In this phase I trial, we evaluated the pharmacokinetics of belinostat and its metabolites in plasma and urine. Given the small sample size, our study did not have a formal statistical plan. After administration, concentrations of belinostat declined in a multi-exponential manner, falling quickly after the end of infusion and then transitioning to a more gradual decline. Levels of belinostat metabolites swiftly rose in plasma and were eliminated with slightly varying terminal half-lives. For all analytes, excretion of belinostat and its metabolites in urine generally occurred within the first 24 h after dose administration. The metabolites belinostat glucuronide and 3-ASBA represented the largest fractions of the belinostat dose excreted in urine (30.5 and 4.61 %, respectively), while renal excretion appeared to be a minor route of elimination for the parent belinostat (<1 %). The results of our study are consistent with previously reported data, indicating metabolism as the primary route of belinostat elimination [37]. Current data are insufficient to recommend dosage adjustments for belinostat for Cockcroft–Gault estimated creatinine clearance of 39 mL/min and below. However, we propose that since belinostat metabolites are mostly inactive, it is unlikely that belinostat will require dose modification for renal dysfunction.

Belinostat therapy appeared to be safe. The majority were Grade 1 and 2 AEs and included nausea, fatigue, and diarrhea. One patient experienced a Grade 3 AE of constipation. No unforeseen safety alerts were noted as a result of this study.

During the study, we investigated preliminary efficacy of belinostat. Based on the results of the study, belinostat seemed to demonstrate antitumor activity in the setting of chemotherapy refractory metastatic urothelial carcinoma. Among six patients with metastatic urothelial carcinoma, the median PFS was 3.6 months (range 1.6–7.4 months). This suggests that belinostat may have clinically relevant efficacy in a subset of patients with urothelial carcinoma, although our sample size was small. Increased expression of histone deacetylases has been demonstrated in urothelial carcinoma and may represent an attractive therapeutic target using HDAC inhibitors [38]. Vorinostat, another HDAC inhibitor, has been evaluated in a phase II trial in patients with advanced urothelial cancer. Median disease-free survival and overall survival were 1.1 months and 4.3 months, respectively. However, five out of 14 patients had Grade 4/5 toxicity [39]. As single-agent belinostat seems to be well tolerated, further trials evaluating its use in patients with urothelial carcinoma may be warranted. Studies of other HDAC inhibitors in patients with urothelial carcinoma are ongoing [40, 41].

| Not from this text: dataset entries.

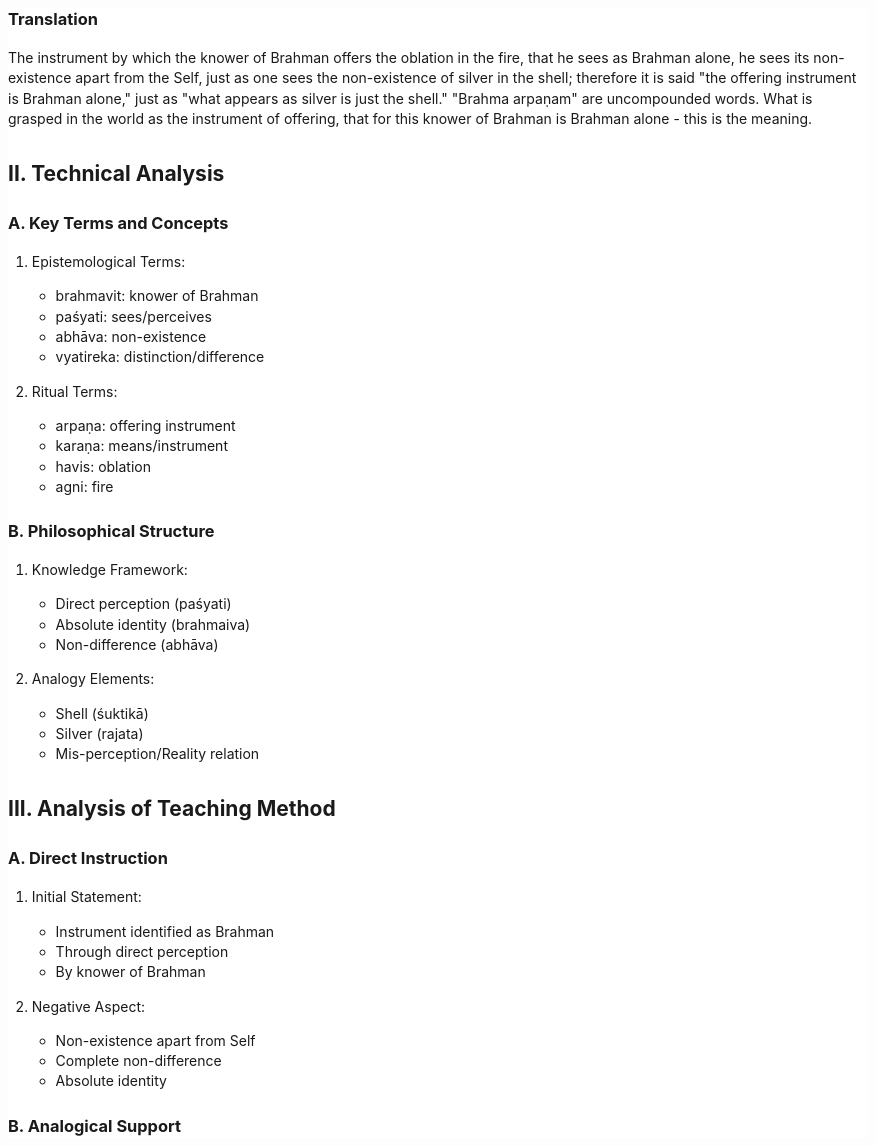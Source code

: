 ### Translation
The instrument by which the knower of Brahman offers the oblation in the fire, that he sees as Brahman alone, he sees its non-existence apart from the Self, just as one sees the non-existence of silver in the shell; therefore it is said "the offering instrument is Brahman alone," just as "what appears as silver is just the shell." "Brahma arpaṇam" are uncompounded words. What is grasped in the world as the instrument of offering, that for this knower of Brahman is Brahman alone - this is the meaning.

## II. Technical Analysis

### A. Key Terms and Concepts

1. Epistemological Terms:
   - brahmavit: knower of Brahman
   - paśyati: sees/perceives
   - abhāva: non-existence
   - vyatireka: distinction/difference

2. Ritual Terms:
   - arpaṇa: offering instrument
   - karaṇa: means/instrument
   - havis: oblation
   - agni: fire

### B. Philosophical Structure

1. Knowledge Framework:
   - Direct perception (paśyati)
   - Absolute identity (brahmaiva)
   - Non-difference (abhāva)

2. Analogy Elements:
   - Shell (śuktikā)
   - Silver (rajata)
   - Mis-perception/Reality relation

## III. Analysis of Teaching Method

### A. Direct Instruction

1. Initial Statement:
   - Instrument identified as Brahman
   - Through direct perception
   - By knower of Brahman

2. Negative Aspect:
   - Non-existence apart from Self
   - Complete non-difference
   - Absolute identity

### B. Analogical Support
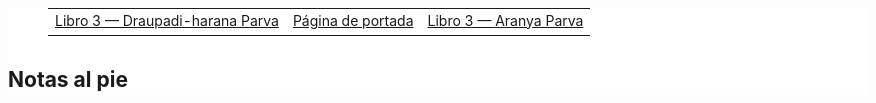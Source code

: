 <figure class="table chapter-navigator">
  <table>
    <tbody>
      <tr>
        <td>
        <a href="/es/book/Hinduism/The_Mahabharata/Book_3_11">
          <span class="mdi mdi-arrow-left-drop-circle"></span><span class="pl-2">Libro 3 — Draupadi-harana Parva</span>
        </a>
        </td>
        <td>
        <a href="/es/book/Hinduism/The_Mahabharata">
          <span class="mdi mdi-book-open-variant"></span><span class="pl-2">Página de portada</span>
        </a>
        </td>
        <td>
        <a href="/es/book/Hinduism/The_Mahabharata/Book_3_13">
          <span class="pr-2">Libro 3 — Aranya Parva</span><span class="mdi mdi-arrow-right-drop-circle"></span>
        </a>
        </td>
      </tr>
    </tbody>
  </table>
</figure>

## Notas al pie

[^105]: 570:1 También llamada Gayatri, la esposa de Brahma.

[^106]: 593:1 En el original, Vimanam, es decir, un coche.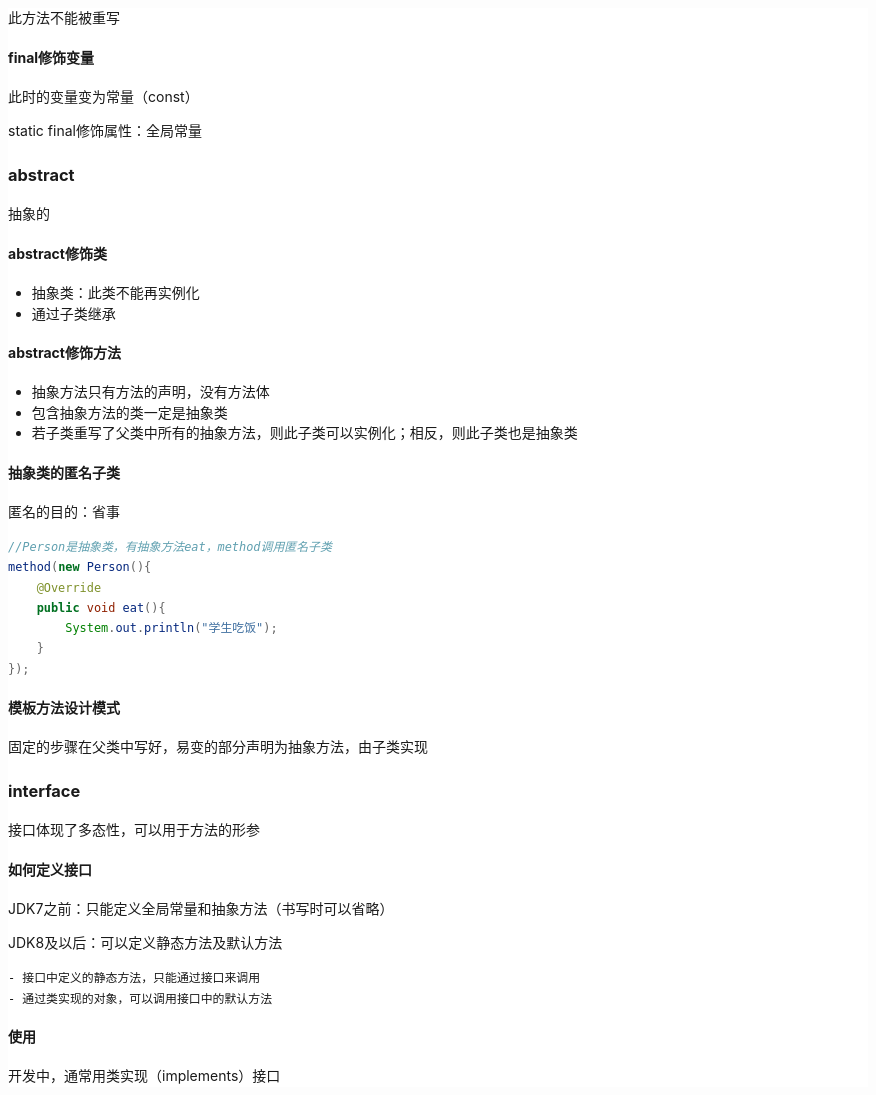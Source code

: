 此方法不能被重写

#### final修饰变量

此时的变量变为常量（const）

static final修饰属性：全局常量

### abstract

抽象的

#### abstract修饰类

- 抽象类：此类不能再实例化
- 通过子类继承

#### abstract修饰方法

- 抽象方法只有方法的声明，没有方法体
- 包含抽象方法的类一定是抽象类
- 若子类重写了父类中所有的抽象方法，则此子类可以实例化；相反，则此子类也是抽象类

#### 抽象类的匿名子类

匿名的目的：省事

```java
//Person是抽象类，有抽象方法eat，method调用匿名子类
method(new Person(){
    @Override
    public void eat(){
        System.out.println("学生吃饭");
    }
});
```

#### 模板方法设计模式

固定的步骤在父类中写好，易变的部分声明为抽象方法，由子类实现

### interface

接口体现了多态性，可以用于方法的形参

#### 如何定义接口

JDK7之前：只能定义全局常量和抽象方法（书写时可以省略）

JDK8及以后：可以定义静态方法及默认方法

	- 接口中定义的静态方法，只能通过接口来调用
	- 通过类实现的对象，可以调用接口中的默认方法

#### 使用

开发中，通常用类实现（implements）接口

In conclusion, the results of our study are indicative of metabolism being the main route of belinostat elimination. Following administration, belinostat appeared quickly in plasma with a subsequent rapid decline in belinostat concentration and a median half-life of 2.9 h. Urinary elimination accounted for excretion of approximately 40 % of belinostat metabolites with less than 1 % of parent compound excreted in urine. Based on these results, we suggest that belinostat will unlikely require dosage adjustment in the setting of renal insufficiency.